Również oskarżyciele pracujący bezpośrednio przy śledztwie nic nie wiedzą, podobnie zresztą jak oficer łącznikowy polskiej policji na Ukrainie, który na miejscu pilotuje sprawę ekstradycji mordercy do Polski.
A rzeczywistość miała wyglądać zupełnie inaczej. Po zatrzymaniu Gruzina, Krzysztof Kopania wyrażał nadzieję, że zgodę na jego deportację do Polski uda się uzyskać w ciągu kilku dni. Ministerstwo sprawiedliwości wysłało wniosek o ekstradycję mordercy, ale ciągle nie wiadomo, co się z nim dzieje.

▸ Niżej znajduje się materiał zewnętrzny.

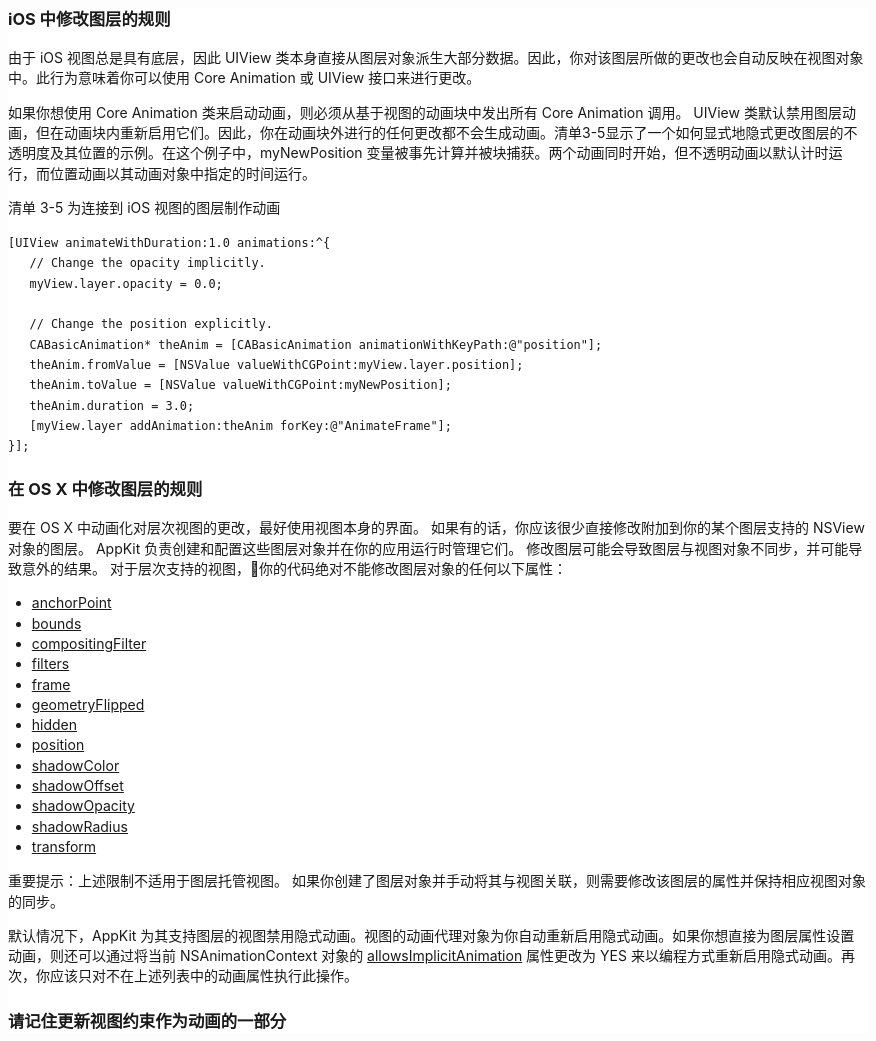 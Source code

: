### iOS 中修改图层的规则

由于 iOS 视图总是具有底层，因此 UIView 类本身直接从图层对象派生大部分数据。因此，你对该图层所做的更改也会自动反映在视图对象中。此行为意味着你可以使用 Core Animation 或 UIView 接口来进行更改。

如果你想使用 Core Animation 类来启动动画，则必须从基于视图的动画块中发出所有 Core Animation 调用。 UIView 类默认禁用图层动画，但在动画块内重新启用它们。因此，你在动画块外进行的任何更改都不会生成动画。清单3-5显示了一个如何显式地隐式更改图层的不透明度及其位置的示例。在这个例子中，myNewPosition 变量被事先计算并被块捕获。两个动画同时开始，但不透明动画以默认计时运行，而位置动画以其动画对象中指定的时间运行。

清单 3-5 为连接到 iOS 视图的图层制作动画
```
[UIView animateWithDuration:1.0 animations:^{
   // Change the opacity implicitly.
   myView.layer.opacity = 0.0;
 
   // Change the position explicitly.
   CABasicAnimation* theAnim = [CABasicAnimation animationWithKeyPath:@"position"];
   theAnim.fromValue = [NSValue valueWithCGPoint:myView.layer.position];
   theAnim.toValue = [NSValue valueWithCGPoint:myNewPosition];
   theAnim.duration = 3.0;
   [myView.layer addAnimation:theAnim forKey:@"AnimateFrame"];
}];
```

### 在 OS X 中修改图层的规则

要在 OS X 中动画化对层次视图的更改，最好使用视图本身的界面。 如果有的话，你应该很少直接修改附加到你的某个图层支持的 NSView 对象的图层。 AppKit 负责创建和配置这些图层对象并在你的应用运行时管理它们。 修改图层可能会导致图层与视图对象不同步，并可能导致意外的结果。 对于层次支持的视图，你的代码绝对不能修改图层对象的任何以下属性：

- [anchorPoint](https://developer.apple.com/documentation/quartzcore/calayer/1410817-anchorpoint)
- [bounds](https://developer.apple.com/documentation/quartzcore/calayer/1410915-bounds)
- [compositingFilter](https://developer.apple.com/documentation/quartzcore/calayer/1410748-compositingfilter)
- [filters](https://developer.apple.com/documentation/quartzcore/calayer/1410901-filters)
- [frame](https://developer.apple.com/documentation/quartzcore/calayer/1410779-frame)
- [geometryFlipped](https://developer.apple.com/documentation/quartzcore/calayer/1410960-geometryflipped)
- [hidden](https://developer.apple.com/documentation/quartzcore/calayer/1410838-hidden)
- [position](https://developer.apple.com/documentation/quartzcore/calayer/1410791-position)
- [shadowColor](https://developer.apple.com/documentation/quartzcore/calayer/1410829-shadowcolor)
- [shadowOffset](https://developer.apple.com/documentation/quartzcore/calayer/1410970-shadowoffset)
- [shadowOpacity](https://developer.apple.com/documentation/quartzcore/calayer/1410751-shadowopacity)
- [shadowRadius](https://developer.apple.com/documentation/quartzcore/calayer/1410819-shadowradius)
- [transform](https://developer.apple.com/documentation/quartzcore/calayer/1410836-transform)

重要提示：上述限制不适用于图层托管视图。 如果你创建了图层对象并手动将其与视图关联，则需要修改该图层的属性并保持相应视图对象的同步。

默认情况下，AppKit 为其支持图层的视图禁用隐式动画。视图的动画代理对象为你自动重新启用隐式动画。如果你想直接为图层属性设置动画，则还可以通过将当前 NSAnimationContext 对象的 [allowsImplicitAnimation](https://developer.apple.com/documentation/appkit/nsanimationcontext/1525870-allowsimplicitanimation) 属性更改为 YES 来以编程方式重新启用隐式动画。再次，你应该只对不在上述列表中的动画属性执行此操作。

### 请记住更新视图约束作为动画的一部分
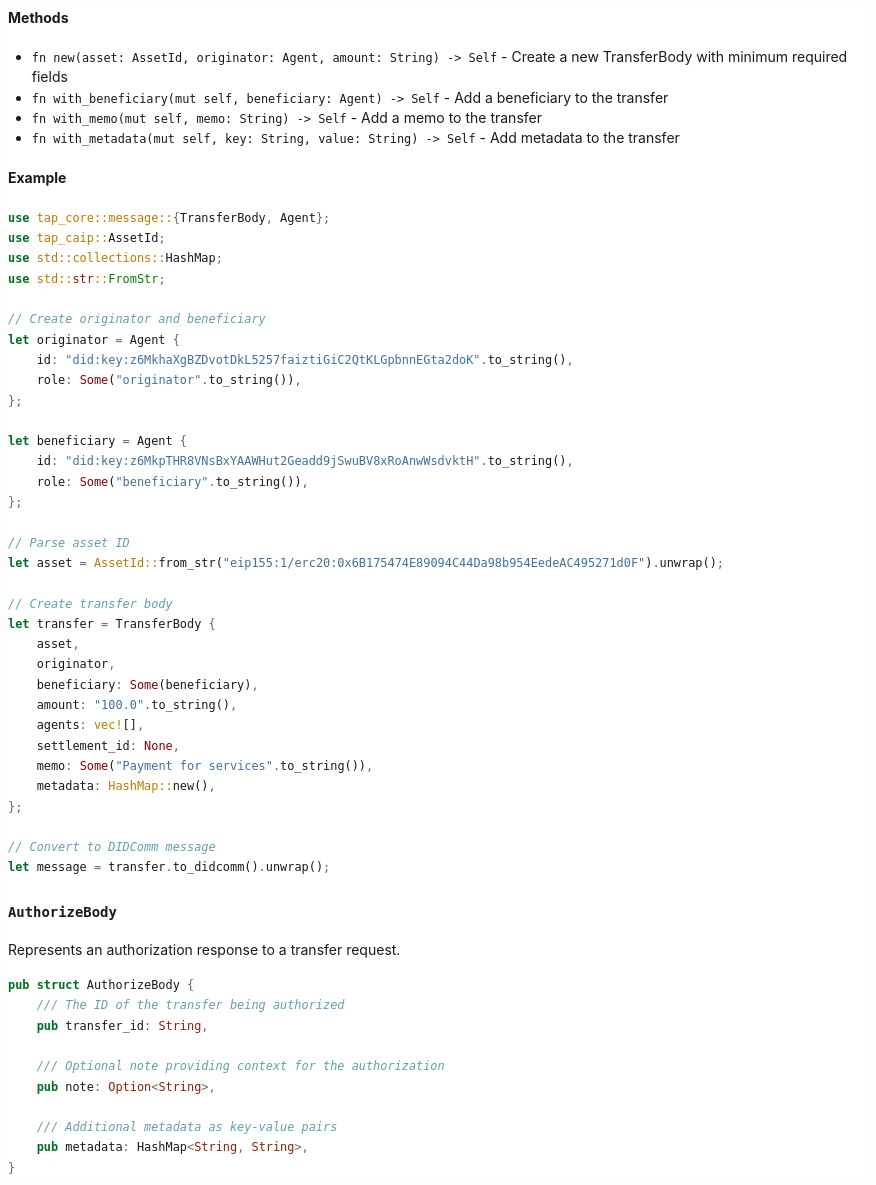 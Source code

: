 #### Methods

- `fn new(asset: AssetId, originator: Agent, amount: String) -> Self` - Create a new TransferBody with minimum required fields
- `fn with_beneficiary(mut self, beneficiary: Agent) -> Self` - Add a beneficiary to the transfer
- `fn with_memo(mut self, memo: String) -> Self` - Add a memo to the transfer
- `fn with_metadata(mut self, key: String, value: String) -> Self` - Add metadata to the transfer

#### Example

```rust
use tap_core::message::{TransferBody, Agent};
use tap_caip::AssetId;
use std::collections::HashMap;
use std::str::FromStr;

// Create originator and beneficiary
let originator = Agent {
    id: "did:key:z6MkhaXgBZDvotDkL5257faiztiGiC2QtKLGpbnnEGta2doK".to_string(),
    role: Some("originator".to_string()),
};

let beneficiary = Agent {
    id: "did:key:z6MkpTHR8VNsBxYAAWHut2Geadd9jSwuBV8xRoAnwWsdvktH".to_string(),
    role: Some("beneficiary".to_string()),
};

// Parse asset ID
let asset = AssetId::from_str("eip155:1/erc20:0x6B175474E89094C44Da98b954EedeAC495271d0F").unwrap();

// Create transfer body
let transfer = TransferBody {
    asset,
    originator,
    beneficiary: Some(beneficiary),
    amount: "100.0".to_string(),
    agents: vec![],
    settlement_id: None,
    memo: Some("Payment for services".to_string()),
    metadata: HashMap::new(),
};

// Convert to DIDComm message
let message = transfer.to_didcomm().unwrap();
```

### `AuthorizeBody`

Represents an authorization response to a transfer request.

```rust
pub struct AuthorizeBody {
    /// The ID of the transfer being authorized
    pub transfer_id: String,
    
    /// Optional note providing context for the authorization
    pub note: Option<String>,
    
    /// Additional metadata as key-value pairs
    pub metadata: HashMap<String, String>,
}
```
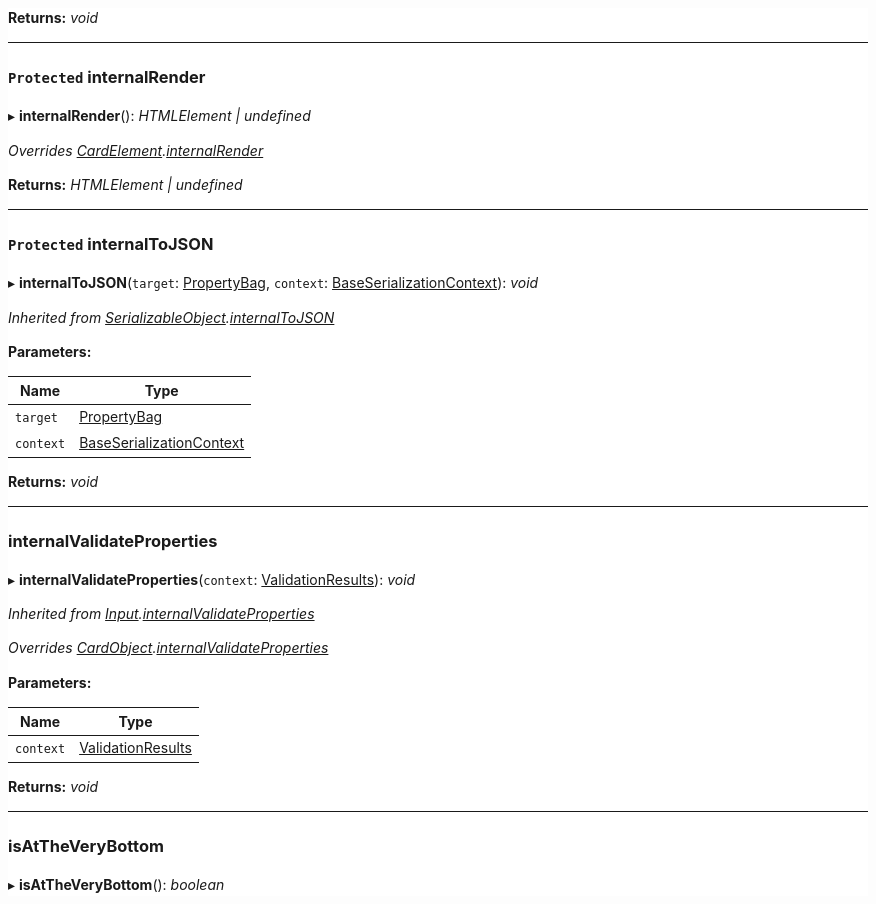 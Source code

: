 **Returns:** *void*

___

### `Protected` internalRender

▸ **internalRender**(): *HTMLElement | undefined*

*Overrides [CardElement](cardelement.md).[internalRender](cardelement.md#protected-abstract-internalrender)*

**Returns:** *HTMLElement | undefined*

___

### `Protected` internalToJSON

▸ **internalToJSON**(`target`: [PropertyBag](../README.md#propertybag), `context`: [BaseSerializationContext](baseserializationcontext.md)): *void*

*Inherited from [SerializableObject](serializableobject.md).[internalToJSON](serializableobject.md#protected-internaltojson)*

**Parameters:**

Name | Type |
------ | ------ |
`target` | [PropertyBag](../README.md#propertybag) |
`context` | [BaseSerializationContext](baseserializationcontext.md) |

**Returns:** *void*

___

###  internalValidateProperties

▸ **internalValidateProperties**(`context`: [ValidationResults](validationresults.md)): *void*

*Inherited from [Input](input.md).[internalValidateProperties](input.md#internalvalidateproperties)*

*Overrides [CardObject](cardobject.md).[internalValidateProperties](cardobject.md#internalvalidateproperties)*

**Parameters:**

Name | Type |
------ | ------ |
`context` | [ValidationResults](validationresults.md) |

**Returns:** *void*

___

###  isAtTheVeryBottom

▸ **isAtTheVeryBottom**(): *boolean*
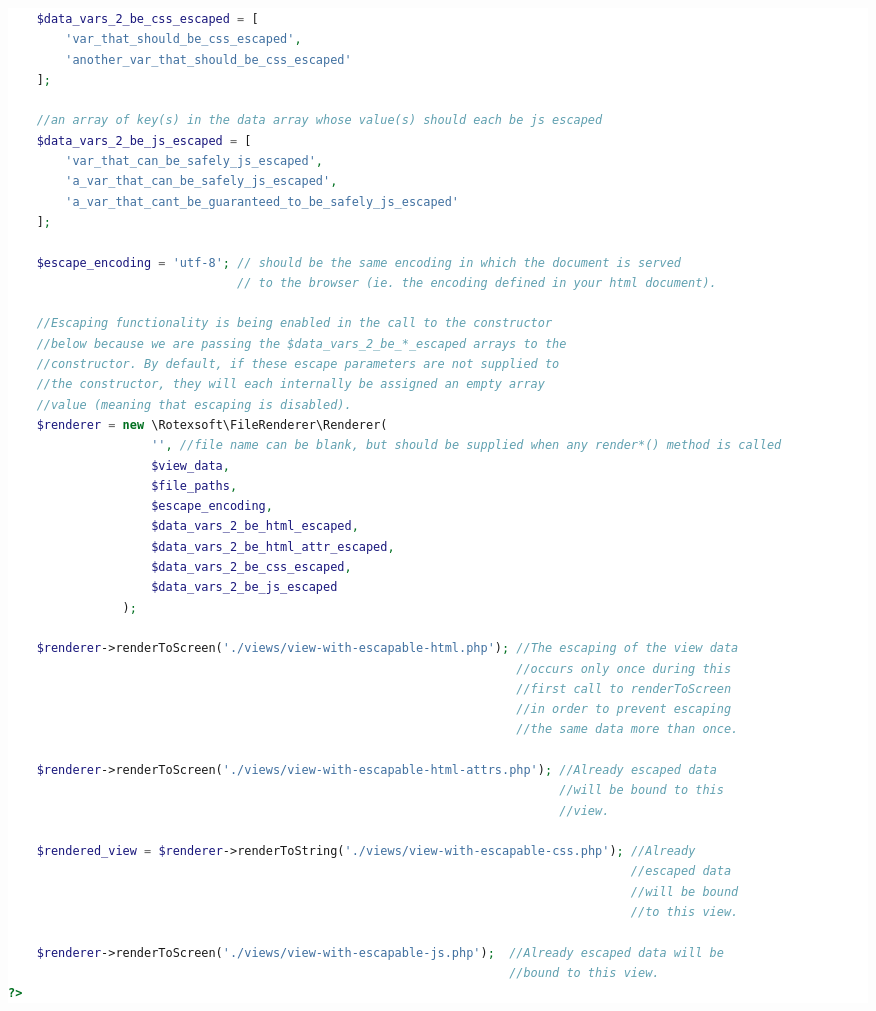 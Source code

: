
 ```php
    $data_vars_2_be_css_escaped = [
        'var_that_should_be_css_escaped',
        'another_var_that_should_be_css_escaped'
    ];

    //an array of key(s) in the data array whose value(s) should each be js escaped
    $data_vars_2_be_js_escaped = [
        'var_that_can_be_safely_js_escaped',
        'a_var_that_can_be_safely_js_escaped',
        'a_var_that_cant_be_guaranteed_to_be_safely_js_escaped'
    ];

    $escape_encoding = 'utf-8'; // should be the same encoding in which the document is served
                                // to the browser (ie. the encoding defined in your html document).

    //Escaping functionality is being enabled in the call to the constructor
    //below because we are passing the $data_vars_2_be_*_escaped arrays to the
    //constructor. By default, if these escape parameters are not supplied to
    //the constructor, they will each internally be assigned an empty array
    //value (meaning that escaping is disabled).
    $renderer = new \Rotexsoft\FileRenderer\Renderer(
                    '', //file name can be blank, but should be supplied when any render*() method is called
                    $view_data,
                    $file_paths,
                    $escape_encoding,
                    $data_vars_2_be_html_escaped,
                    $data_vars_2_be_html_attr_escaped,
                    $data_vars_2_be_css_escaped,
                    $data_vars_2_be_js_escaped
                );

    $renderer->renderToScreen('./views/view-with-escapable-html.php'); //The escaping of the view data
                                                                       //occurs only once during this
                                                                       //first call to renderToScreen
                                                                       //in order to prevent escaping
                                                                       //the same data more than once.

    $renderer->renderToScreen('./views/view-with-escapable-html-attrs.php'); //Already escaped data
                                                                             //will be bound to this
                                                                             //view.

    $rendered_view = $renderer->renderToString('./views/view-with-escapable-css.php'); //Already
                                                                                       //escaped data
                                                                                       //will be bound
                                                                                       //to this view.

    $renderer->renderToScreen('./views/view-with-escapable-js.php');  //Already escaped data will be
                                                                      //bound to this view.  
?>
```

Pikanterii sprawie dodaje fakt, że sąd na Ukrainie zgodnie z umową ekstradycyjną aresztował Mamukę K. jedynie na okres 40 dni. Ten termin właśnie minął. Nie wiadomo nawet, czy areszt został przedłużony.
Paulina zginęła z rąk gruzińskiego oprawcy 20 października w jednym z mieszkań w centrum Łodzi. Morderca wykorzystał ją seksualnie, pobił i zadał śmiertelne ciosy nożem. Później wyjechał na Ukrainę, gdzie ukrywał się 10 dni.